THROWBACK THURSDAY: One Out Of Four Workers Have Encountered Employment Discrimination
Posted by Heidi Schwartz
Originally published on 11/17/2008, this story is part of FacilityBlog’s Throwback Thursday offering. A December 2013 report from Pew Research indicates that Millennial women are getting closer to salary parity, but it does not address the larger issues associated with discrimination in the workplace.
With unemployment rising and competition in the workplace increasing, it’s tough to get a job – or get ahead – in today’s market. More than one in four American adults – 27% – say they have encountered employment discrimination, according to a new survey by FindLaw.com, a legal information Web site. The most frequently cited forms of discrimination involved race, age, and gender.
The survey asked 1,000 American adults if they believe they have ever experienced discrimination by an employer in job interviews, hiring, pay or promotions.
Among the survey’s findings:
- 42% of African Americans have experienced racial discrimination in the workplace.
- One out of 10 women (10%) claim they have experienced gender discrimination in the workplace.
- One out of seven people age 45 and older (15%) claim they have experienced age discrimination in the workplace.
- One out of eight people age 18 to 24 (13%) say they have also experienced age discrimination.
- While racial discrimination was highest in the South, age, gender, and religious discrimination were most likely to occur in the Midwest.
Of those who said they have experienced discrimination in the workplace, the most commonly cited types of discrimination were:
- Race 39%
- Age 34%
- Gender 30%
- Religion 7%
- Sexual orientation 7%
- Other 26%
According to FindLaw.com, anti-discrimination laws regulate all aspects of work including hiring, firing, promotions, job duties, wages, benefits, and reviews. An employer’s work policies must be applied to all employees in a nondiscriminatory manner.

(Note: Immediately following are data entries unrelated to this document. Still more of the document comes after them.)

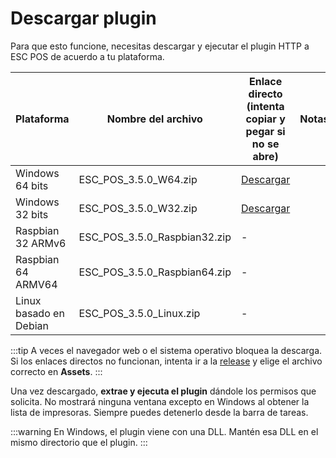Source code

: # Descargar plugin

Para que esto funcione, necesitas
descargar y ejecutar el plugin HTTP a ESC POS de acuerdo 
a tu plataforma.

| Plataforma         | Nombre del archivo                  | Enlace directo (intenta copiar y pegar si no se abre)        | Notas |
| ------------------ | ----------------------------------- | ------------------------------------------------------------| ----- |
| Windows 64 bits     | ESC_POS_3.5.0_W64.zip               | [Descargar](https://github.com/parzibyte/plugin-impresora-termica-v3/releases/download/3.5.0/ESC_POS_3.5.0_W64.zip) |
| Windows 32 bits     | ESC_POS_3.5.0_W32.zip               | [Descargar](https://github.com/parzibyte/plugin-impresora-termica-v3/releases/download/3.5.0/ESC_POS_3.5.0_W64.zip) |
| Raspbian 32 ARMv6   | ESC_POS_3.5.0_Raspbian32.zip        | -                                                            |
| Raspbian 64 ARMV64  | ESC_POS_3.5.0_Raspbian64.zip        | -                                                            |
| Linux basado en Debian | ESC_POS_3.5.0_Linux.zip          | -                                                            |

:::tip
A veces el navegador web o el sistema operativo bloquea la descarga. Si los enlaces directos no funcionan, intenta ir a la [release](https://github.com/parzibyte/plugin-impresora-termica-v3/releases/tag/3.5.0) y elige el archivo correcto en **Assets**.
:::

Una vez descargado, **extrae y ejecuta el plugin** dándole los permisos que solicita. No mostrará ninguna ventana excepto en Windows al obtener
la lista de impresoras.
Siempre puedes detenerlo desde la barra de tareas.

:::warning
En Windows, el plugin viene con una DLL. Mantén esa DLL en el mismo directorio que el plugin.
:::
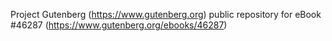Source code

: Project Gutenberg (https://www.gutenberg.org) public repository for eBook #46287 (https://www.gutenberg.org/ebooks/46287)
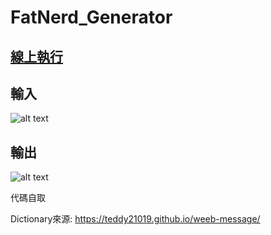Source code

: # FatNerd_Generator

## [線上執行](https://replit.com/@steveh8758/FatNerdgenerator#main.py6)

## 輸入
![alt text](https://i.imgur.com/Bm055mO.jpeg)

## 輸出
![alt text](https://i.imgur.com/KQ7pqho.jpeg)

代碼自取

Dictionary來源: https://teddy21019.github.io/weeb-message/
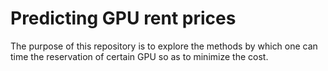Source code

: # Predicting GPU rent prices

The purpose of this repository is to explore the methods by which one can time the reservation of certain GPU so as to minimize the cost.
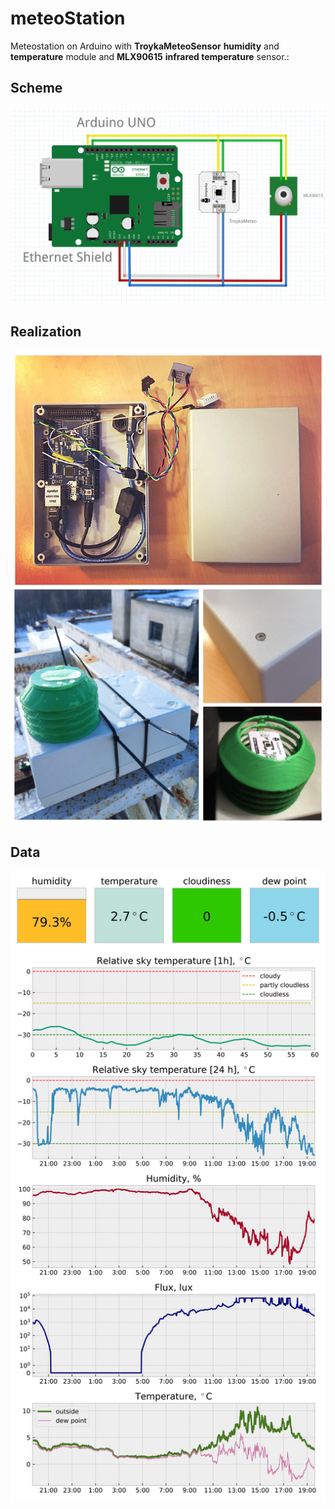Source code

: # meteoStation
Meteostation on Arduino with **TroykaMeteoSensor** **humidity** and **temperature** module and **MLX90615** **infrared temperature** sensor.:
## Scheme
![scheme.png](https://github.com/vadim-kravtsov/meteoStation/blob/master/images/schemeTroyka.png)
## Realization
![project.png](https://github.com/vadim-kravtsov/meteoStation/blob/master/images/project.png)
## Data
![result.svg](https://github.com/vadim-kravtsov/meteoStation/blob/master/images/result.svg)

“It is important to note that not all discrimination is prohibited by law,” said Stephanie Rahlfs, an attorney and editor at FindLaw.com. “Only discrimination based upon a classification that is considered ‘protected’– race, color, religion, national origin, sex, age, disability, or union activity under the federal anti-discrimination laws – is illegal. For example, paying an employee lower wages than other employees because of differing work duties, experience or even attitude is not discriminatory.”
Rahlfs also noted that policies and actions that do not appear discriminatory on their face may nonetheless be prohibited under the law if those practices have the effect of discriminating against people in a protected class. For example, refusing to hire any applicant who has a child under the age of 5 is not discriminatory on its face, but may still be considered prohibited discrimination since that kind of policy would have the effect of discriminating against women.
FindLaw.com offers the following suggestions for those who believe they have been discriminated against in violation of the law.
- Bring your complaint directly to the attention of the employer and attempt to resolve the problem informally. The employer may not be aware that people within the organization are discriminating, or the employer may want to address your complaint and fix the problem.
- If you want to pursue a legal remedy, you should act relatively quickly. Anti-discrimination laws have strict time limits for making a claim. Federal laws require employees to file a complaint first with the EEOC before filing a lawsuit in court. In some circumstances, an employee is also required to file a complaint with the state agency charged with enforcing the state's anti-discrimination laws.
- Get expert advice. State anti-discrimination laws can vary widely. Web sites such as FindLaw.com offer online lawyer directories that can help you find an attorney in your area who is experienced in employment law.
- If you are fired or not hired for discriminatory reasons, you should look for another job. Do so even if it seems that you are entitled to the former job. If you do not actively seek other work, it appears as though you are not seriously interested in employment. This can weaken your claim and may limit any award of back pay.
The FindLaw survey was conducted using a demographically balanced telephone survey of 1,000 American adults and has a margin of error of +/- 3%.